[Stored data]
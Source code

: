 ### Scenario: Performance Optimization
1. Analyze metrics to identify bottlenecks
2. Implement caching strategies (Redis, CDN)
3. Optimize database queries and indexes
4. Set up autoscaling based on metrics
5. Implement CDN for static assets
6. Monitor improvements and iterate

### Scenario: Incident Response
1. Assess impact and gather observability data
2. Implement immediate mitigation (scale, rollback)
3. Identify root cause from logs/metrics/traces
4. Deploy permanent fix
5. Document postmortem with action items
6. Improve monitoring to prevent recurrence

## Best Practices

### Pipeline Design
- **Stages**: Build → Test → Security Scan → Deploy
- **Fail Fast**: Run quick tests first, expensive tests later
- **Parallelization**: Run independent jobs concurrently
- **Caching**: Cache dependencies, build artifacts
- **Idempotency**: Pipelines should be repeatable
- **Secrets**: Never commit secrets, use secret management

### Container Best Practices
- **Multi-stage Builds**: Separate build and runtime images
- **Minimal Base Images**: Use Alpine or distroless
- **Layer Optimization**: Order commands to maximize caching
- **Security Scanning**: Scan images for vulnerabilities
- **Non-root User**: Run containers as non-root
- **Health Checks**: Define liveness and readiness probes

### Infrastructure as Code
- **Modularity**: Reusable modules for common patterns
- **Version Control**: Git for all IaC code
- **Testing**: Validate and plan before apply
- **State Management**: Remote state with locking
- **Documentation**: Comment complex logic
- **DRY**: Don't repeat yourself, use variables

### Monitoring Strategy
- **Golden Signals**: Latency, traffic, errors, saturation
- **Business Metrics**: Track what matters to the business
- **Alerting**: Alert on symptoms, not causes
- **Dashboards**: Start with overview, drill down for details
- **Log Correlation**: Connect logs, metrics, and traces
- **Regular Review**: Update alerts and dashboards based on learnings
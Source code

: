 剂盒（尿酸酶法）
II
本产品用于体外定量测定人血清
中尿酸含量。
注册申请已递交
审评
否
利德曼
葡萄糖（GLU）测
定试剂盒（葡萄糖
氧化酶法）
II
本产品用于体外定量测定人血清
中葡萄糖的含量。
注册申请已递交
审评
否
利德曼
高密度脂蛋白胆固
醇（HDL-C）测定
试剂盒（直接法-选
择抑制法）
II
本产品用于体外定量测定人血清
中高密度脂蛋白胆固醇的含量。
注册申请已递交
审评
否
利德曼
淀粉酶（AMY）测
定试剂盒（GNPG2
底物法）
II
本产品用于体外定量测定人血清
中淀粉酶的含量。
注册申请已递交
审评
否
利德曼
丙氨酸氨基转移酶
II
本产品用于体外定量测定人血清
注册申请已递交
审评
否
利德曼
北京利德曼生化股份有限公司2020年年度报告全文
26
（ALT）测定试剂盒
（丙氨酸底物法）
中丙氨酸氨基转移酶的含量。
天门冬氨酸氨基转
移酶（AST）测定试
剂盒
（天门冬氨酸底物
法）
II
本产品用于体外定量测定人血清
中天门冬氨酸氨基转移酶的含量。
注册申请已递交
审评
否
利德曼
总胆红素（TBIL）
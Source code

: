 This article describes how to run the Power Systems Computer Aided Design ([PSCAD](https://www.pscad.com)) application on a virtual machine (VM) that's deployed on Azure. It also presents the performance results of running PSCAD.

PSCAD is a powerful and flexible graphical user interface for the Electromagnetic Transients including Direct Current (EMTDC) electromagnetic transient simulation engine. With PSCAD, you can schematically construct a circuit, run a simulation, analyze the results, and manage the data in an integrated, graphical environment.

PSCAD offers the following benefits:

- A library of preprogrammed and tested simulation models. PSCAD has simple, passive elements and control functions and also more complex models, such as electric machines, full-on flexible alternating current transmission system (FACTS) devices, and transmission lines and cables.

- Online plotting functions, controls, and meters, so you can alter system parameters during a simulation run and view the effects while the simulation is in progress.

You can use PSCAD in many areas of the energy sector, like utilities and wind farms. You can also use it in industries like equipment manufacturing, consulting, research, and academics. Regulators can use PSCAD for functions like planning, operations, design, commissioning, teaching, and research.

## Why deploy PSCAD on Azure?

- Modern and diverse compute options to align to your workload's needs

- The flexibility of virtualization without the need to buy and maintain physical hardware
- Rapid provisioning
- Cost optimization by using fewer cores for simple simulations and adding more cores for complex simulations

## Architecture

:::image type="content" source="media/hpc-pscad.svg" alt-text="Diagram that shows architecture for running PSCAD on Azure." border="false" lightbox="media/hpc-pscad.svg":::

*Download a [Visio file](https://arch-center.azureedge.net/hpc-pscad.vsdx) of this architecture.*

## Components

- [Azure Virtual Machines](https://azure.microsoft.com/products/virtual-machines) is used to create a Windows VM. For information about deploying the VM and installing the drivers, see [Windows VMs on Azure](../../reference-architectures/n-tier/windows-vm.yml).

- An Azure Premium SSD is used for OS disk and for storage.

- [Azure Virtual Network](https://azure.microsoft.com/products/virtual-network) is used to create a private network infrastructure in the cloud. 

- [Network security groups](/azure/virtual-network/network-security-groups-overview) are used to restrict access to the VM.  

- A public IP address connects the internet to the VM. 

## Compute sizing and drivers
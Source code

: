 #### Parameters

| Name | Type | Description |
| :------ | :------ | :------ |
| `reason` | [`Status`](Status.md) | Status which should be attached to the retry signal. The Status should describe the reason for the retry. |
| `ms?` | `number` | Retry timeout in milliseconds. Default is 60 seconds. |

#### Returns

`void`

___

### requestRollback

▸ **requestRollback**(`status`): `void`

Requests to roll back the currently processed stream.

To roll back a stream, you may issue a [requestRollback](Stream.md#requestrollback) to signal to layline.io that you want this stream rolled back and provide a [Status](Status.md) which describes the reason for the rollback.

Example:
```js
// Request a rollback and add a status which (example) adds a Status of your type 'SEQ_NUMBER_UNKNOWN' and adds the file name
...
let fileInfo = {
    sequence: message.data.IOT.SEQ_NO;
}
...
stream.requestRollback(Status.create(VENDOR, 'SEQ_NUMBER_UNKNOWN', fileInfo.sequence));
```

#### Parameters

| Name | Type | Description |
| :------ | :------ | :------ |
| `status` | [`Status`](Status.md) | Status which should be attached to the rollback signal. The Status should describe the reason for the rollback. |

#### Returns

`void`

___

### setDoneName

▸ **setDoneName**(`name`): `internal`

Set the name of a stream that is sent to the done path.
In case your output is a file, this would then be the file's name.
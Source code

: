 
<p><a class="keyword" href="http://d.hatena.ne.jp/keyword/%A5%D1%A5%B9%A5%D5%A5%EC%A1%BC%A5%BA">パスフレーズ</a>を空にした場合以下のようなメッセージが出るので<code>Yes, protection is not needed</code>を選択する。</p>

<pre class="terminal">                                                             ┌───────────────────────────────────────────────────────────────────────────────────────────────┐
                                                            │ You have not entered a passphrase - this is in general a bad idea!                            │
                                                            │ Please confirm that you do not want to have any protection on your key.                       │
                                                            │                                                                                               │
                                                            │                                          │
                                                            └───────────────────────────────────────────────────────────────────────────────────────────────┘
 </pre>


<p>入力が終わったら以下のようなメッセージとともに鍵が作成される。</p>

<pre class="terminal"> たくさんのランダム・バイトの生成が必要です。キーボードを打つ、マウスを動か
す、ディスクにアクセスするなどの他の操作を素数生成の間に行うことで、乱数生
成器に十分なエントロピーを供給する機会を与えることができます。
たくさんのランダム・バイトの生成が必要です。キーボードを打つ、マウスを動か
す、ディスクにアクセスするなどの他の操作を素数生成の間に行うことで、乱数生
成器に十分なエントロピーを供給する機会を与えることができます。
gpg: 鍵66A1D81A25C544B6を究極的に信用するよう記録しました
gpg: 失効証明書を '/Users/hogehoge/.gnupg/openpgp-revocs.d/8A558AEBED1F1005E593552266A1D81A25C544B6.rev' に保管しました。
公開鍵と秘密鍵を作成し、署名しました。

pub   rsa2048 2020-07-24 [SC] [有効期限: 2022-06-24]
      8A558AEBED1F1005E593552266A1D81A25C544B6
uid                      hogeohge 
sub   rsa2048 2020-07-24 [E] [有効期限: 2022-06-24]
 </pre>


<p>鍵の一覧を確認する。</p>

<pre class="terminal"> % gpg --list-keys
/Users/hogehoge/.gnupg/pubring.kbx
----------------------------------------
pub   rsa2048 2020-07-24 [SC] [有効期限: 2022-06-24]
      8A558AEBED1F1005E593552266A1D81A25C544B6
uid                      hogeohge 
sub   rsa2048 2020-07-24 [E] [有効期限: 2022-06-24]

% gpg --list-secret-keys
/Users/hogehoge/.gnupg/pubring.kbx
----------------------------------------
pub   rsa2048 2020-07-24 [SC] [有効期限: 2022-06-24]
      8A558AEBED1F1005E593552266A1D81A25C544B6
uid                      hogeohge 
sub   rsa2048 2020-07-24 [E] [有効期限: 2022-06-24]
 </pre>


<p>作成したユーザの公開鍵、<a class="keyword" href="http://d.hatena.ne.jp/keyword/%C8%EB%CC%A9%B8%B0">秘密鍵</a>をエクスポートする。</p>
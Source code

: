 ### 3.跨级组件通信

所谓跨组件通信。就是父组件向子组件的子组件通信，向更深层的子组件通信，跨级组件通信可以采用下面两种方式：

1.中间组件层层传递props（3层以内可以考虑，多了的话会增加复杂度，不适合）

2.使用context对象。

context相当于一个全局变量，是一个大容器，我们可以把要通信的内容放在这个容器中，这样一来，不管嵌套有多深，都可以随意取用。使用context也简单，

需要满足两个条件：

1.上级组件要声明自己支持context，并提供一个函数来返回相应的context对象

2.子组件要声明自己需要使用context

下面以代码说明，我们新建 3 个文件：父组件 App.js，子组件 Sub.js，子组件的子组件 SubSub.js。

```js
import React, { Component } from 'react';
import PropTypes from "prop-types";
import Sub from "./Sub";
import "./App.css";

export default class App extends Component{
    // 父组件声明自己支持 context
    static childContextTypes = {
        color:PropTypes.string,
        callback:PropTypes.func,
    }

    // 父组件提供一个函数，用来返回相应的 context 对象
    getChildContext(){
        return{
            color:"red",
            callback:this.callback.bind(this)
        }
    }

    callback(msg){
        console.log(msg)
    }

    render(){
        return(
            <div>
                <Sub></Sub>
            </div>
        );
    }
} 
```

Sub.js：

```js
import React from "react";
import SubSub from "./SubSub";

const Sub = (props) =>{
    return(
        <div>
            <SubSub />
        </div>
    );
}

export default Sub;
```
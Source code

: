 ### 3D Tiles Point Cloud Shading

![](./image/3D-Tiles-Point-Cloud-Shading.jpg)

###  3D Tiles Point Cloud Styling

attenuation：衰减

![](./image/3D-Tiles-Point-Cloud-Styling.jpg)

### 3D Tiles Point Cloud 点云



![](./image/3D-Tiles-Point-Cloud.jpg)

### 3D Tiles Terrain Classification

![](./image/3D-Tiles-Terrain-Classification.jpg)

● ASSIGNMENT: Could you repeat exactly the lines above from the line with "## Compute sizing and drivers" up to and including the line with "Requests to roll", and only those?

● ANSWER TO THIS PROBLEM:
## Compute sizing and drivers
Source code

: #### Parameters

| Name | Type | Description |
| :------ | :------ | :------ |
| `reason` | [`Status`](Status.md) | Status which should be attached to the retry signal. The Status should describe the reason for the retry. |
| `ms?` | `number` | Retry timeout in milliseconds. Default is 60 seconds. |

#### Returns

`void`

___

### requestRollback

▸ **requestRollback**(`status`): `void`

Requests to roll back the currently processed stream.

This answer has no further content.